Arm Solver path Default-policy worst Tight + allow_refinement worst
UR5 ikgeo.three_parallel ~2e-8 (already machine precision)
Puma 560 ikgeo.spherical_two_parallel ~1e-13
JACO 2 ikgeo.general_6r (RR + AE-3) ~1e-5 ~1e-10 (LM polish)
iiwa14 seven_r.srs ~3e-12
Gen3 seven_r.srs_polished ~1e-10
Franka Panda jointlock + reversed:spherical_two_parallel ~5e-6 ~3e-10
Rizon 4 jointlock + cached-RR ~9e-6 ~3e-10
Kassow KR810 jointlock + cached-RR ~6e-6 ~3e-10

Getting machine precision from a jointlock 7R prebuilt

from ssik import TolerancePolicy
from ssik.prebuilt import franka_panda_ik

tight = TolerancePolicy(
    axis_parallel=1e-8,
    axis_intersect=1e-8,
    subproblem_feasibility=1e-9,
    subproblem_numerical=1e-9,         # ← 4 orders tighter than default
    subproblem_degeneracy=1e-12,
    subproblem_dedup=1e-3,
)
sols = franka_panda_ik.solve(T_target, policy=tight, allow_refinement=True)
# every returned IK FK-closes ~1e-10 (machine-precision)

The default policy is deliberately loose (1e-5) for throughput — most users don't need 1e-10. Adversarial workloads (RL, sample-based motion planning, learning from demonstration) should opt in.

Trajectory-tracking speed (max_solutions=1)

For real-time control where you only need one IK per waypoint, max_solutions=1 + q_seed short-circuits the lock-sweep on the first in-limits branch closest to seed.
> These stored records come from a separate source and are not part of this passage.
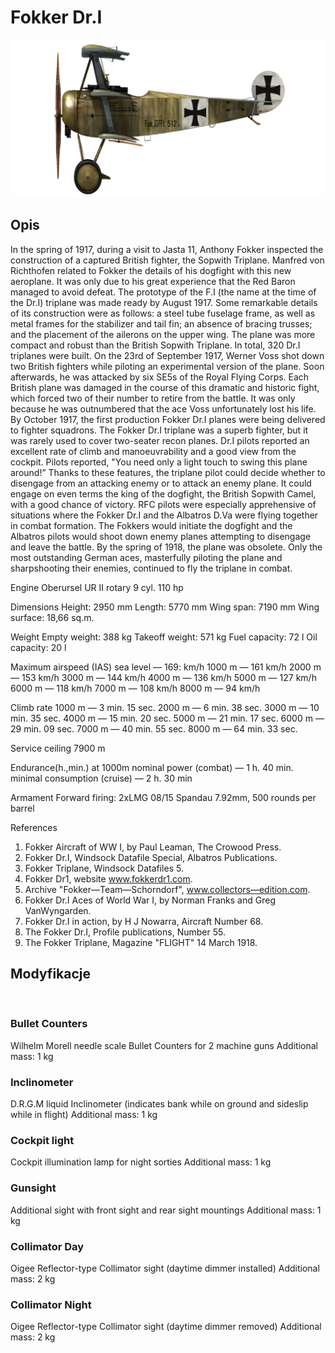 # Fokker Dr.I

![fokkerdr1](../images/fokkerdr1.png)

## Opis

In the spring of 1917, during a visit to Jasta 11, Anthony Fokker inspected the construction of a captured British fighter, the Sopwith Triplane. Manfred von Richthofen related to Fokker the details of his dogfight with this new aeroplane. It was only due to his great experience that the Red Baron managed to avoid defeat.
The prototype of the F.I (the name at the time of the Dr.I) triplane was made ready by August 1917. Some remarkable details of its construction were as follows: a steel tube fuselage frame, as well as metal frames for the stabilizer and tail fin; an absence of bracing trusses; and the placement of the ailerons on the upper wing. The plane was more compact and robust than the British Sopwith Triplane. In total, 320 Dr.I triplanes were built.
On the 23rd of September 1917, Werner Voss shot down two British fighters while piloting an experimental version of the plane. Soon afterwards, he was attacked by six SE5s of the Royal Flying Corps. Each British plane was damaged in the course of this dramatic and historic fight, which forced two of their number to retire from the battle. It was only because he was outnumbered that the ace Voss unfortunately lost his life.
By October 1917, the first production Fokker Dr.I planes were being delivered to fighter squadrons.
The Fokker Dr.I triplane was a superb fighter, but it was rarely used to cover two-seater recon planes.
Dr.I pilots reported an excellent rate of climb and manoeuvrability and a good view from the cockpit. Pilots reported, "You need only a light touch to swing this plane around!” Thanks to these features, the triplane pilot could decide whether to disengage from an attacking enemy or to attack an enemy plane. It could engage on even terms the king of the dogfight, the British Sopwith Camel, with a good chance of victory.
RFC pilots were especially apprehensive of situations where the Fokker Dr.I and the Albatros D.Va were flying together in combat formation. The Fokkers would initiate the dogfight and the Albatros pilots would shoot down enemy planes attempting to disengage and leave the battle.
By the spring of 1918, the plane was obsolete. Only the most outstanding German aces, masterfully piloting the plane and sharpshooting their enemies, continued to fly the triplane in combat. 


Engine Oberursel UR II  rotary 9 cyl. 110 hp

Dimensions
Height: 2950 mm
Length: 5770 mm
Wing span: 7190 mm
Wing surface: 18,66 sq.m.

Weight
Empty weight: 388 kg
Takeoff weight: 571 kg
Fuel capacity: 72 l
Oil capacity: 20 l

Maximum airspeed (IAS)
sea level — 169: km/h
1000 m — 161 km/h
2000 m — 153 km/h
3000 m — 144 km/h
4000 m — 136 km/h
5000 m — 127 km/h
6000 m — 118 km/h
7000 m — 108 km/h
8000 m — 94 km/h

Climb rate
1000 m — 3 min. 15 sec.
2000 m — 6 min. 38 sec.
3000 m — 10 min. 35 sec.
4000 m — 15 min. 20 sec.
5000 m — 21 min. 17 sec.
6000 m — 29 min. 09 sec.
7000 m — 40 min. 55 sec.
8000 m — 64 min. 33 sec.

Service ceiling 7900 m

Endurance(h.,min.) at 1000m
nominal power (combat) — 1 h. 40 min.
minimal consumption (cruise) — 2 h. 30 min

Armament
Forward firing: 2xLMG 08/15 Spandau 7.92mm, 500 rounds per barrel

References
1) Fokker Aircraft of WW I, by Paul Leaman, The Crowood Press.
2) Fokker Dr.I, Windsock Datafile Special, Albatros Publications.
3) Fokker Triplane, Windsock Datafiles 5.
3) Fokker Dr1, website www.fokkerdr1.com.
4) Archive "Fokker—Team—Schorndorf", www.collectors—edition.com.
5) Fokker Dr.I Aces of World War I, by Norman Franks and Greg VanWyngarden.
6) Fokker Dr.I in action, by H J Nowarra, Aircraft Number 68.
7) The Fokker Dr.I, Profile publications, Number 55.
8) The Fokker Triplane, Magazine "FLIGHT" 14 March 1918.

## Modyfikacje
﻿

### Bullet Counters

Wilhelm Morell needle scale Bullet Counters for 2 machine guns
Additional mass: 1 kg
﻿

### Inclinometer

D.R.G.M liquid Inclinometer (indicates bank while on ground and sideslip while in flight)
Additional mass: 1 kg
﻿

### Cockpit light

Cockpit illumination lamp for night sorties
Additional mass: 1 kg
﻿

### Gunsight

Additional sight with front sight and rear sight mountings
Additional mass: 1 kg
﻿

### Collimator Day

Oigee Reflector-type Collimator sight (daytime dimmer installed)
Additional mass: 2 kg
﻿

### Collimator Night

Oigee Reflector-type Collimator sight (daytime dimmer removed)
Additional mass: 2 kg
Speedup is roughly proportional to lock-sample count (16 by default on 7R jointlock arms): ~5–10× on 7R, sub-ms on 6R and SRS arms. See the README quickstart for the canonical pattern; per-arm trajectory-tracking benches will land alongside the #236 MINK / TracIK comparison.